Following his return to Montana in 1922, Mansfield worked as a "mucker," shoveling ore and other waste, in the copper mines of Butte for eight years. Having never attended high school, he took entrance examinations to attend the Montana School of Mines (1927–1928), studying to become a mining engineer. He later met a local schoolteacher and his future wife, Maureen Hayes, who encouraged him to further his education. With her financial support, Mansfield studied at the University of Montana in Missoula, where he took both high school and college courses. He was also a member of Alpha Tau Omega fraternity. He earned his Bachelor of Arts degree in 1933, and was offered a graduate assistantship teaching two courses at the university; he also worked part-time in the registrar’s office.
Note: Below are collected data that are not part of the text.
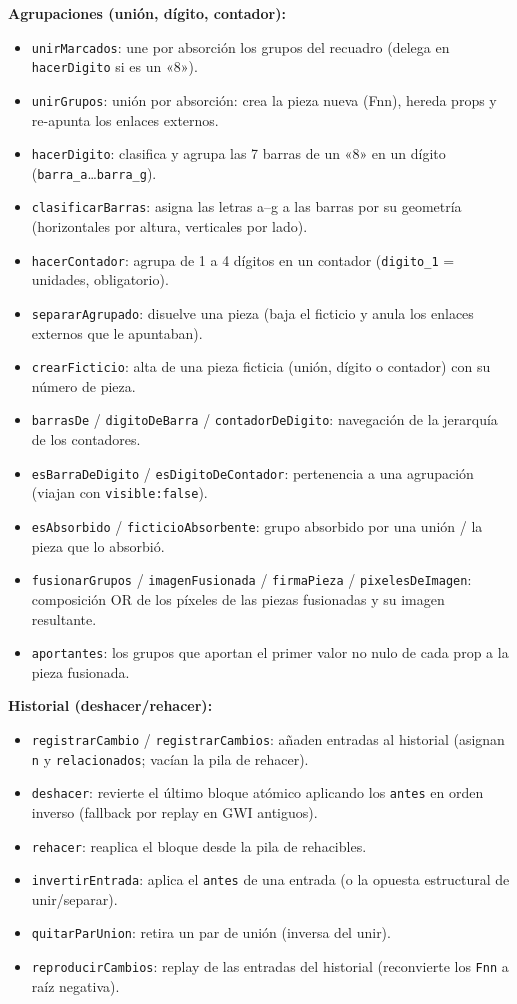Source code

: \documentclass[../main.tex]{subfiles}
\begin{document}
	\textbf{Agrupaciones (unión, dígito, contador):}
	\begin{itemize}
		\item \texttt{unirMarcados}: une por absorción los grupos del
		recuadro (delega en \texttt{hacerDigito} si es un «8»).
		\item \texttt{unirGrupos}: unión por absorción: crea la pieza nueva
		(Fnn), hereda props y re-apunta los enlaces externos.
		\item \texttt{hacerDigito}: clasifica y agrupa las 7 barras de un
		«8» en un dígito (\texttt{barra\_a}\ldots\texttt{barra\_g}).
		\item \texttt{clasificarBarras}: asigna las letras a--g a las barras
		por su geometría (horizontales por altura, verticales por lado).
		\item \texttt{hacerContador}: agrupa de 1 a 4 dígitos en un
		contador (\texttt{digito\_1} = unidades, obligatorio).
		\item \texttt{separarAgrupado}: disuelve una pieza (baja el
		ficticio y anula los enlaces externos que le apuntaban).
		\item \texttt{crearFicticio}: alta de una pieza ficticia (unión,
		dígito o contador) con su número de pieza.
		\item \texttt{barrasDe} / \texttt{digitoDeBarra} /
		\texttt{contadorDeDigito}: navegación de la jerarquía de los
		contadores.
		\item \texttt{esBarraDeDigito} / \texttt{esDigitoDeContador}:
		pertenencia a una agrupación (viajan con \texttt{visible:false}).
		\item \texttt{esAbsorbido} / \texttt{ficticioAbsorbente}: grupo
		absorbido por una unión / la pieza que lo absorbió.
		\item \texttt{fusionarGrupos} / \texttt{imagenFusionada} /
		\texttt{firmaPieza} / \texttt{pixelesDeImagen}: composición OR de
		los píxeles de las piezas fusionadas y su imagen resultante.
		\item \texttt{aportantes}: los grupos que aportan el primer valor no
		nulo de cada prop a la pieza fusionada.
	\end{itemize}
	
	\textbf{Historial (deshacer/rehacer):}
	\begin{itemize}
		\item \texttt{registrarCambio} / \texttt{registrarCambios}: añaden
		entradas al historial (asignan \texttt{n} y \texttt{relacionados};
		vacían la pila de rehacer).
		\item \texttt{deshacer}: revierte el último bloque atómico aplicando
		los \texttt{antes} en orden inverso (fallback por replay en GWI
		antiguos).
		\item \texttt{rehacer}: reaplica el bloque desde la pila de
		rehacibles.
		\item \texttt{invertirEntrada}: aplica el \texttt{antes} de una
		entrada (o la opuesta estructural de unir/separar).
		\item \texttt{quitarParUnion}: retira un par de unión (inversa del
		unir).
		\item \texttt{reproducirCambios}: replay de las entradas del
		historial (reconvierte los \texttt{Fnn} a raíz negativa).
	\end{itemize}
	
\end{document}
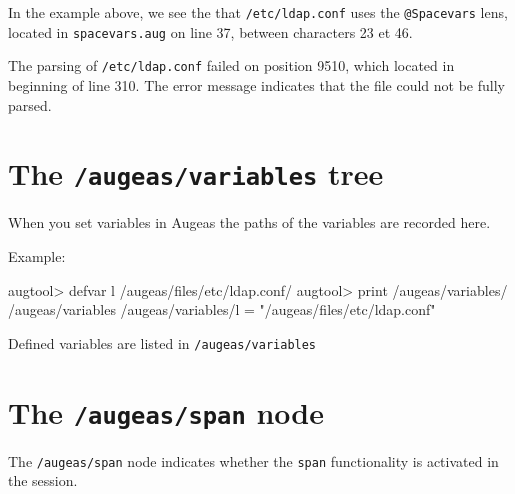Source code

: In the example above, we see the that \nolinkurl{/etc/ldap.conf} uses the \verb!@Spacevars! lens, located in \verb!spacevars.aug! on line 37, between characters 23 et 46.

The parsing of \nolinkurl{/etc/ldap.conf} failed on position 9510, which located in beginning of line 310. The error message indicates that the file could not be fully parsed.


\section{The \texttt{/augeas/variables} tree}

 

When you set variables in Augeas the paths of the variables are recorded here.

 

Example:

\begin{listing}
  \begin{augtoolsh}[]
augtool> defvar l /augeas/files/etc/ldap.conf/
augtool> print /augeas/variables/
/augeas/variables
/augeas/variables/l = "/augeas/files/etc/ldap.conf"
  \end{augtoolsh}
  \caption{Defined variables are listed in \nolinkurl{/augeas/variables}}
  \label{lst:metadata_defvar}
\end{listing}

\begin{quote}

\end{quote}
\section{The \texttt{/augeas/span} node}

\label{sec:span_node}   

The \nolinkurl{/augeas/span} node indicates whether the \verb!span! functionality is activated in the session.


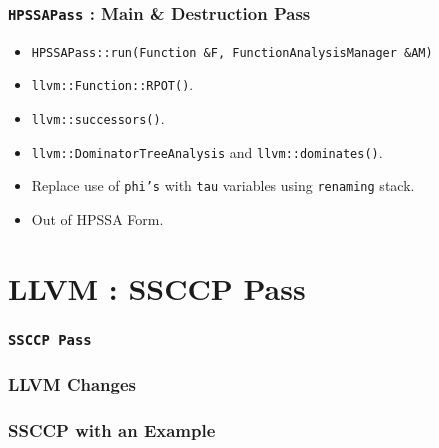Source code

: \documentclass{beamer}
\begin{document}
\begin{frame}
	\frametitle{\texttt{HPSSAPass} : Main \& Destruction Pass}
	\begin{itemize}
		\item \texttt{HPSSAPass::run(Function \&F, FunctionAnalysisManager \&AM)} 
		\item \texttt{llvm::Function::RPOT()}.
		\item \texttt{llvm::successors()}.
		\item \texttt{llvm::DominatorTreeAnalysis} and \texttt{llvm::dominates()}.
		\item Replace use of \texttt{phi's} with \texttt{tau} variables using \texttt{renaming} stack.
		\item Out of HPSSA Form. 
	\end{itemize}
\end{frame}

\section{LLVM : SSCCP Pass}

\begin{frame}
	\frametitle{\texttt{SSCCP Pass}}

\end{frame}

\begin{frame}
	\frametitle{LLVM Changes}

\end{frame}


\begin{frame}
	\frametitle{SSCCP with an Example}
	
\end{frame}
\end{document}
He earned a Master of Arts degree from the Fletcher School of Law and Diplomacy in 1934 with a thesis entitled: "United States-Korean Diplomatic Relations: 1866-1910". From 1934 to 1942, he taught classes in Far Eastern and Latin American history, and also lectured some years on Greek and Roman history. He also attended the University of California at Los Angeles (1936–1937).
Mansfield was born in the Brooklyn section of New York City to Patrick J. Mansfield and Josephine (née O’Brien) Mansfield, who were both Irish Catholic immigrants. His mother died from pneumonia in 1906, and his father subsequently sent Michael and his two sisters to live with an aunt and uncle in Great Falls, Montana. He attended local public schools, and worked in his relatives’ grocery store. He turned into a habitual runaway, even living at a state orphanage in Twin Bridges for half a year.
U.S. Ambassador to Japan
Mansfield retired from the Senate in 1976, and was appointed Ambassador to Japan in April 1977 by Jimmy Carter, a role he retained during the Reagan administration until 1988. While serving in Japan, Mansfield was highly respected. Mansfield is particularly renowned for describing the United States-Japan relationship as the ‘most important bilateral relationship in the world, bar none’. Mansfield’s successor in Japan, Michael Armacost, noted in his memoirs that, for Mansfield, the phrase was a ‘mantra.’ While in office, Mansfield also fostered relations between his home state of Montana and Japan. The sister city of Helena, capital of the state, is Kumamoto city, on the island of Kyushu.